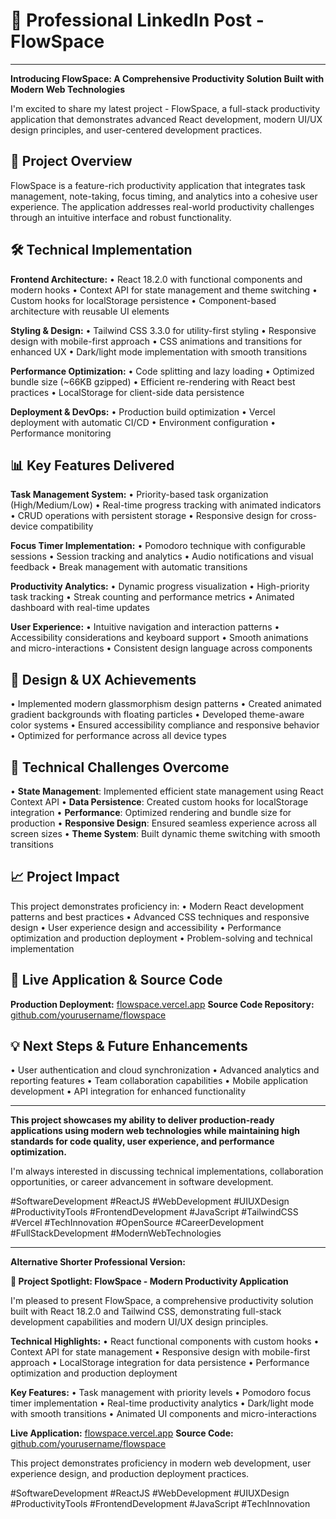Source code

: # 💼 Professional LinkedIn Post - FlowSpace

---

**Introducing FlowSpace: A Comprehensive Productivity Solution Built with Modern Web Technologies**

I'm excited to share my latest project - FlowSpace, a full-stack productivity application that demonstrates advanced React development, modern UI/UX design principles, and user-centered development practices.

## 🎯 **Project Overview**

FlowSpace is a feature-rich productivity application that integrates task management, note-taking, focus timing, and analytics into a cohesive user experience. The application addresses real-world productivity challenges through an intuitive interface and robust functionality.

## 🛠️ **Technical Implementation**

**Frontend Architecture:**
• React 18.2.0 with functional components and modern hooks
• Context API for state management and theme switching
• Custom hooks for localStorage persistence
• Component-based architecture with reusable UI elements

**Styling & Design:**
• Tailwind CSS 3.3.0 for utility-first styling
• Responsive design with mobile-first approach
• CSS animations and transitions for enhanced UX
• Dark/light mode implementation with smooth transitions

**Performance Optimization:**
• Code splitting and lazy loading
• Optimized bundle size (~66KB gzipped)
• Efficient re-rendering with React best practices
• LocalStorage for client-side data persistence

**Deployment & DevOps:**
• Production build optimization
• Vercel deployment with automatic CI/CD
• Environment configuration
• Performance monitoring

## 📊 **Key Features Delivered**

**Task Management System:**
• Priority-based task organization (High/Medium/Low)
• Real-time progress tracking with animated indicators
• CRUD operations with persistent storage
• Responsive design for cross-device compatibility

**Focus Timer Implementation:**
• Pomodoro technique with configurable sessions
• Session tracking and analytics
• Audio notifications and visual feedback
• Break management with automatic transitions

**Productivity Analytics:**
• Dynamic progress visualization
• High-priority task tracking
• Streak counting and performance metrics
• Animated dashboard with real-time updates

**User Experience:**
• Intuitive navigation and interaction patterns
• Accessibility considerations and keyboard support
• Smooth animations and micro-interactions
• Consistent design language across components

## 🎨 **Design & UX Achievements**

• Implemented modern glassmorphism design patterns
• Created animated gradient backgrounds with floating particles
• Developed theme-aware color systems
• Ensured accessibility compliance and responsive behavior
• Optimized for performance across all device types

## 🚀 **Technical Challenges Overcome**

• **State Management**: Implemented efficient state management using React Context API
• **Data Persistence**: Created custom hooks for localStorage integration
• **Performance**: Optimized rendering and bundle size for production
• **Responsive Design**: Ensured seamless experience across all screen sizes
• **Theme System**: Built dynamic theme switching with smooth transitions

## 📈 **Project Impact**

This project demonstrates proficiency in:
• Modern React development patterns and best practices
• Advanced CSS techniques and responsive design
• User experience design and accessibility
• Performance optimization and production deployment
• Problem-solving and technical implementation

## 🔗 **Live Application & Source Code**

**Production Deployment:** [flowspace.vercel.app](https://flowspace.vercel.app)
**Source Code Repository:** [github.com/yourusername/flowspace](https://github.com/yourusername/flowspace)

## 💡 **Next Steps & Future Enhancements**

• User authentication and cloud synchronization
• Advanced analytics and reporting features
• Team collaboration capabilities
• Mobile application development
• API integration for enhanced functionality

---

**This project showcases my ability to deliver production-ready applications using modern web technologies while maintaining high standards for code quality, user experience, and performance optimization.**

I'm always interested in discussing technical implementations, collaboration opportunities, or career advancement in software development.

#SoftwareDevelopment #ReactJS #WebDevelopment #UIUXDesign #ProductivityTools #FrontendDevelopment #JavaScript #TailwindCSS #Vercel #TechInnovation #OpenSource #CareerDevelopment #FullStackDevelopment #ModernWebTechnologies

---

**Alternative Shorter Professional Version:**

**🚀 Project Spotlight: FlowSpace - Modern Productivity Application**

I'm pleased to present FlowSpace, a comprehensive productivity solution built with React 18.2.0 and Tailwind CSS, demonstrating full-stack development capabilities and modern UI/UX design principles.

**Technical Highlights:**
• React functional components with custom hooks
• Context API for state management
• Responsive design with mobile-first approach
• LocalStorage integration for data persistence
• Performance optimization and production deployment

**Key Features:**
• Task management with priority levels
• Pomodoro focus timer implementation
• Real-time productivity analytics
• Dark/light mode with smooth transitions
• Animated UI components and micro-interactions

**Live Application:** [flowspace.vercel.app](https://flowspace.vercel.app)
**Source Code:** [github.com/yourusername/flowspace](https://github.com/yourusername/flowspace)

This project demonstrates proficiency in modern web development, user experience design, and production deployment practices.

#SoftwareDevelopment #ReactJS #WebDevelopment #UIUXDesign #ProductivityTools #FrontendDevelopment #JavaScript #TechInnovation
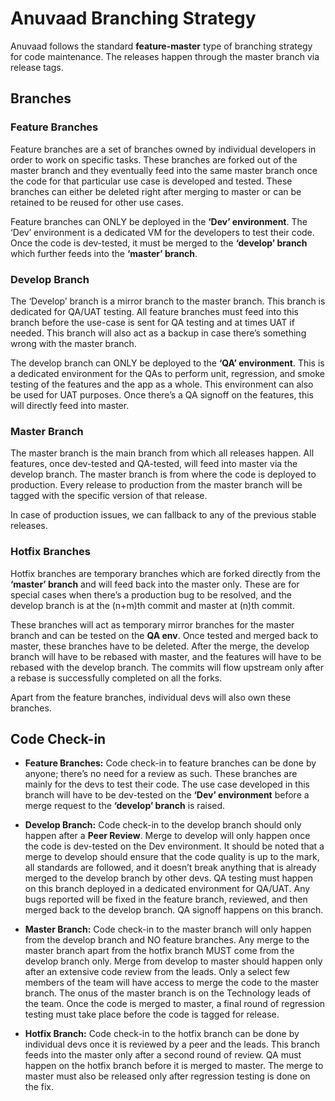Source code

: # Anuvaad Branching Strategy

Anuvaad follows the standard **feature-master** type of branching strategy for code maintenance. The releases happen through the master branch via release tags.

## Branches

### Feature Branches

Feature branches are a set of branches owned by individual developers in order to work on specific tasks. These branches are forked out of the master branch and they eventually feed into the same master branch once the code for that particular use case is developed and tested. These branches can either be deleted right after merging to master or can be retained to be reused for other use cases.

Feature branches can ONLY be deployed in the **‘Dev’ environment**. The ‘Dev’ environment is a dedicated VM for the developers to test their code. Once the code is dev-tested, it must be merged to the **‘develop’ branch** which further feeds into the **‘master’ branch**.

### Develop Branch

The ‘Develop’ branch is a mirror branch to the master branch. This branch is dedicated for QA/UAT testing. All feature branches must feed into this branch before the use-case is sent for QA testing and at times UAT if needed. This branch will also act as a backup in case there’s something wrong with the master branch.

The develop branch can ONLY be deployed to the **‘QA’ environment**. This is a dedicated environment for the QAs to perform unit, regression, and smoke testing of the features and the app as a whole. This environment can also be used for UAT purposes. Once there’s a QA signoff on the features, this will directly feed into master.

### Master Branch

The master branch is the main branch from which all releases happen. All features, once dev-tested and QA-tested, will feed into master via the develop branch. The master branch is from where the code is deployed to production. Every release to production from the master branch will be tagged with the specific version of that release.

In case of production issues, we can fallback to any of the previous stable releases.

### Hotfix Branches

Hotfix branches are temporary branches which are forked directly from the **‘master’ branch** and will feed back into the master only. These are for special cases when there’s a production bug to be resolved, and the develop branch is at the (n+m)th commit and master at (n)th commit.

These branches will act as temporary mirror branches for the master branch and can be tested on the **QA env**. Once tested and merged back to master, these branches have to be deleted. After the merge, the develop branch will have to be rebased with master, and the features will have to be rebased with the develop branch. The commits will flow upstream only after a rebase is successfully completed on all the forks.

Apart from the feature branches, individual devs will also own these branches.

## Code Check-in

- **Feature Branches:** Code check-in to feature branches can be done by anyone; there’s no need for a review as such. These branches are mainly for the devs to test their code. The use case developed in this branch will have to be dev-tested on the **‘Dev’ environment** before a merge request to the **‘develop’ branch** is raised.

- **Develop Branch:** Code check-in to the develop branch should only happen after a **Peer Review**. Merge to develop will only happen once the code is dev-tested on the Dev environment. It should be noted that a merge to develop should ensure that the code quality is up to the mark, all standards are followed, and it doesn’t break anything that is already merged to the develop branch by other devs. QA testing must happen on this branch deployed in a dedicated environment for QA/UAT. Any bugs reported will be fixed in the feature branch, reviewed, and then merged back to the develop branch. QA signoff happens on this branch.

- **Master Branch:** Code check-in to the master branch will only happen from the develop branch and NO feature branches. Any merge to the master branch apart from the hotfix branch MUST come from the develop branch only. Merge from develop to master should happen only after an extensive code review from the leads. Only a select few members of the team will have access to merge the code to the master branch. The onus of the master branch is on the Technology leads of the team. Once the code is merged to master, a final round of regression testing must take place before the code is tagged for release.

- **Hotfix Branch:** Code check-in to the hotfix branch can be done by individual devs once it is reviewed by a peer and the leads. This branch feeds into the master only after a second round of review. QA must happen on the hotfix branch before it is merged to master. The merge to master must also be released only after regression testing is done on the fix.
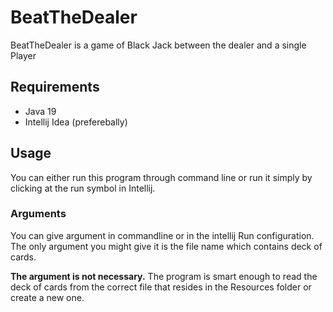 # BeatTheDealer

BeatTheDealer is a game of Black Jack between the dealer and a single Player

## Requirements

- Java 19
- Intellij Idea (preferebally)

## Usage

You can either run this program through command line or run it simply by 
clicking at the run symbol in Intellij.

### Arguments

You can give argument in commandline or in the intellij Run configuration. 
The only argument you might give it is the file name which contains deck of cards.

**The argument is not necessary.** The program is smart enough to read the deck of cards from 
the correct file that resides in the Resources folder or create a new one.

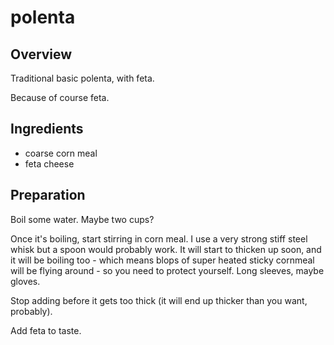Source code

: # polenta

## Overview

Traditional basic polenta, with feta. 

Because of course feta.

## Ingredients
* coarse corn meal
* feta cheese

## Preparation

Boil some water. Maybe two cups?

Once it's boiling, start stirring in corn meal. I use a very strong stiff steel 
whisk but a spoon would probably work. It will start to thicken up soon, and it will
be boiling too - which means blops of super heated sticky cornmeal will be flying 
around - so you need to protect yourself. Long sleeves, maybe gloves.

Stop adding before it gets too thick (it will end up thicker than you want, probably).

Add feta to taste.





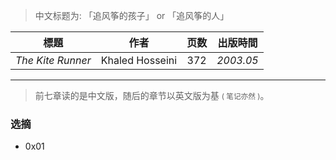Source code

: > 中文标题为: 「追风筝的孩子」 or 「追风筝的人」

| 標題 | 作者 | 页数 | 出版時間 | 
| :---: | :---: | :---: | :---: |
| *The Kite Runner* | Khaled Hosseini | 372 | *2003.05* |

--------- 
> 前七章读的是中文版，随后的章节以英文版为基 <small>( 笔记亦然 )</small>。

### 选摘
- 0x01 
    > 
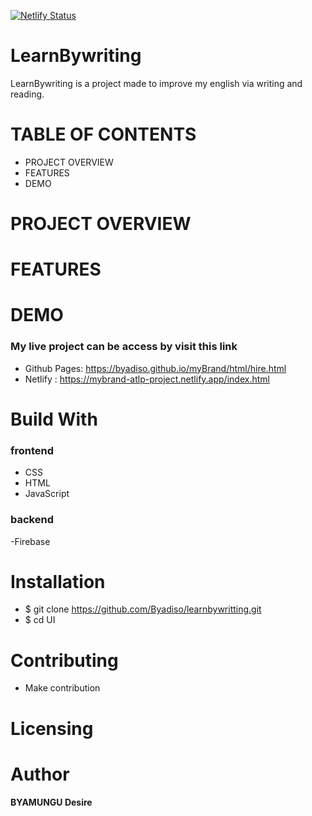 [![Netlify Status](https://api.netlify.com/api/v1/badges/fd61de40-c3c6-4f99-a1e2-615f821803e3/deploy-status)](https://app.netlify.com/sites/mybrand-atlp-project/deploys)

# LearnBywriting

LearnBywriting is a project made to improve my english via writing and reading.

# TABLE OF CONTENTS

- PROJECT OVERVIEW
- FEATURES
- DEMO

# PROJECT OVERVIEW

# FEATURES

# DEMO

### My live project can be access by visit this link 

- Github Pages: https://byadiso.github.io/myBrand/html/hire.html
- Netlify : https://mybrand-atlp-project.netlify.app/index.html

# Build With

### frontend

- CSS
- HTML
- JavaScript

### backend
-Firebase

# Installation

- \$ git clone https://github.com/Byadiso/learnbywritting.git
- \$ cd UI

# Contributing

- Make contribution

# Licensing

# Author

**BYAMUNGU Desire**
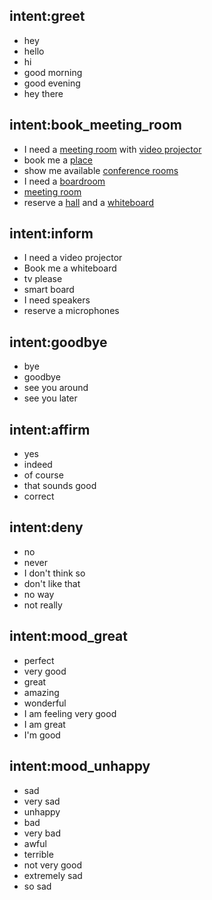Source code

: ## intent:greet
- hey
- hello
- hi
- good morning
- good evening
- hey there

## intent:book_meeting_room
- I need a [meeting room](facility_type) with [video projector](equipment)
- book me a [place](facility_type) 
- show me available [conference rooms](facility_type) 
- I need a [boardroom](facility_type)
- [meeting room](facility_type) 
- reserve a [hall](facility_type) and a [whiteboard](equipment) 

<!-- label the equipment entity here -->
## intent:inform
- I need a video projector
- Book me a whiteboard
- tv please
- smart board 
- I need speakers
- reserve a microphones

## intent:goodbye
- bye
- goodbye
- see you around
- see you later

## intent:affirm
- yes
- indeed
- of course
- that sounds good
- correct

## intent:deny
- no
- never
- I don't think so
- don't like that
- no way
- not really

## intent:mood_great
- perfect
- very good
- great
- amazing
- wonderful
- I am feeling very good
- I am great
- I'm good

## intent:mood_unhappy
- sad
- very sad
- unhappy
- bad
- very bad
- awful
- terrible
- not very good
- extremely sad
- so sad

──────

* **About this task**:
Go through the records above line by line and say how many lines include "demonstrates", giving only that number.

* **Response**:
3